Risk Factors Associated With Postoperative Cardiac Events Following Total Hip and Knee Arthroplasty.

BACKGROUND: This study investigated the prevalence of adverse cardiac events following a total joint arthroplasty and subsequently analyzed risk factors that may increase the likelihood of these events. METHODS: Data for this study were extracted from a large national database. Chi-squared analyses and multivariate modelings were performed to determine the risk factors associated with 30-day perioperative troponin elevation, myocardial infarction (MI), and heart failure. We identified 80,544 total hip arthroplasty (THA) patients and 112,531 total knee arthroplasty (TKA) patients and analyzed the following cardiac risk factors: diabetes, renal insufficiency, prior MI, hypertension, and cerebrovascular disease. RESULTS: There were 34% of THA patients and 52% of TKA patients who had at least one of the studied risk factors. At-risk THA patients had 2.2, 5.9, and 5.3 times the odds of troponin elevation, MI, and postoperative heart failure, respectively, within 1 month compared to the control group (P < .0001).

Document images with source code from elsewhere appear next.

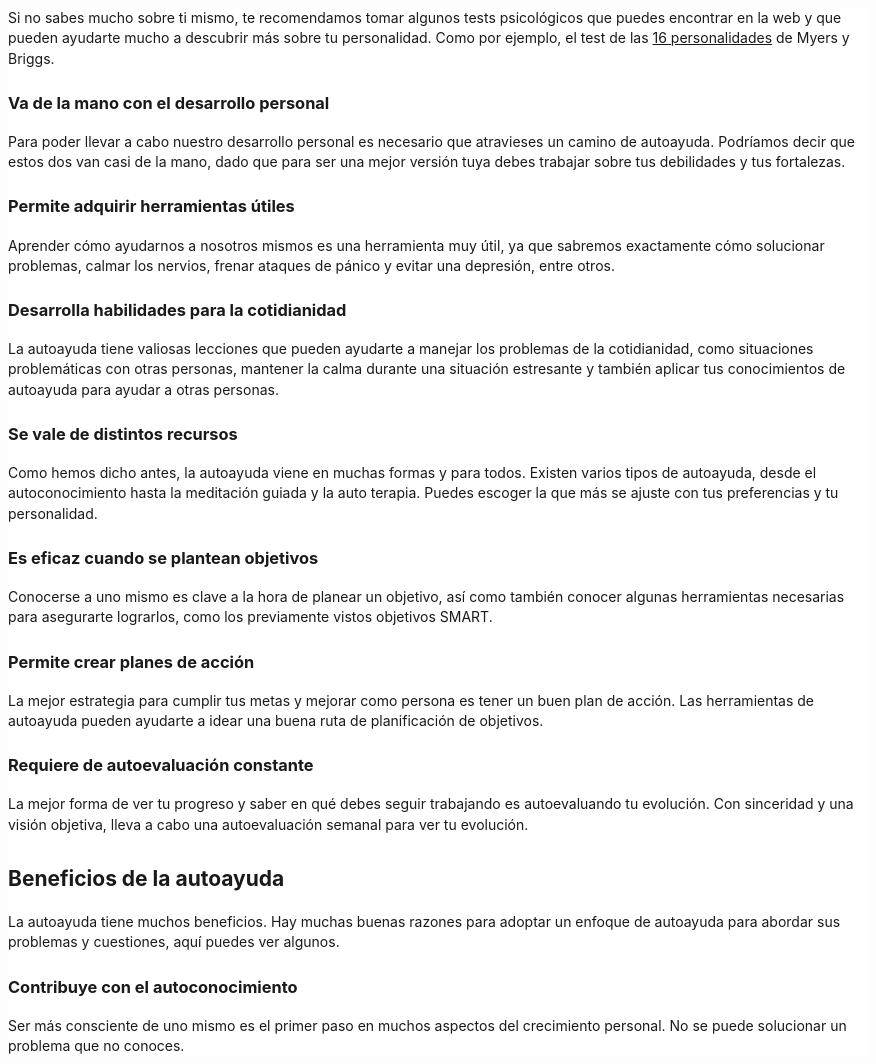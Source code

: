 Si no sabes mucho sobre ti mismo, te recomendamos tomar algunos tests psicológicos que puedes encontrar en la web y que pueden ayudarte mucho a descubrir más sobre tu personalidad. Como por ejemplo, el test de las [16 personalidades](https://www.16personalities.com/es) de Myers y Briggs.

### Va de la mano con el desarrollo personal

Para poder llevar a cabo nuestro desarrollo personal es necesario que atravieses un camino de autoayuda. Podríamos decir que estos dos van casi de la mano, dado que para ser una mejor versión tuya debes trabajar sobre tus debilidades y tus fortalezas.

### Permite adquirir herramientas útiles

Aprender cómo ayudarnos a nosotros mismos es una herramienta muy útil, ya que sabremos exactamente cómo solucionar problemas, calmar los nervios, frenar ataques de pánico y evitar una depresión, entre otros.

### Desarrolla habilidades para la cotidianidad

La autoayuda tiene valiosas lecciones que pueden ayudarte a manejar los problemas de la cotidianidad, como situaciones problemáticas con otras personas, mantener la calma durante una situación estresante y también aplicar tus conocimientos de autoayuda para ayudar a otras personas.

### Se vale de distintos recursos

Como hemos dicho antes, la autoayuda viene en muchas formas y para todos. Existen varios tipos de autoayuda, desde el autoconocimiento hasta la meditación guiada y la auto terapia. Puedes escoger la que más se ajuste con tus preferencias y tu personalidad.

### Es eficaz cuando se plantean objetivos

Conocerse a uno mismo es clave a la hora de planear un objetivo, así como también conocer algunas herramientas necesarias para asegurarte lograrlos, como los previamente vistos objetivos SMART.

### Permite crear planes de acción

La mejor estrategia para cumplir tus metas y mejorar como persona es tener un buen plan de acción. Las herramientas de autoayuda pueden ayudarte a idear una buena ruta de planificación de objetivos.

### Requiere de autoevaluación constante

La mejor forma de ver tu progreso y saber en qué debes seguir trabajando es autoevaluando tu evolución. Con sinceridad y una visión objetiva, lleva a cabo una autoevaluación semanal para ver tu evolución.

## Beneficios de la autoayuda

La autoayuda tiene muchos beneficios. Hay muchas buenas razones para adoptar un enfoque de autoayuda para abordar sus problemas y cuestiones, aquí puedes ver algunos.

### Contribuye con el autoconocimiento

Ser más consciente de uno mismo es el primer paso en muchos aspectos del crecimiento personal. No se puede solucionar un problema que no conoces.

The TKA group had 2.9, 5.3, and 5.9 times the odds of troponin elevation, MI, and postoperative heart failure within 1 month compared to the control group (P < .0001). For both procedures, prior MI had the highest odds of resulting in perioperative troponin elevation and MI. Renal insufficiency had the highest odds of resulting in perioperative heart failure. CONCLUSIONS: Risk stratification for postoperative complications in orthopedic surgery is important to minimize adverse outcomes. This study highlights the need for consideration of risk factors prior to joint arthroplasty surgery. LEVEL OF EVIDENCE: Level III, Prognostic.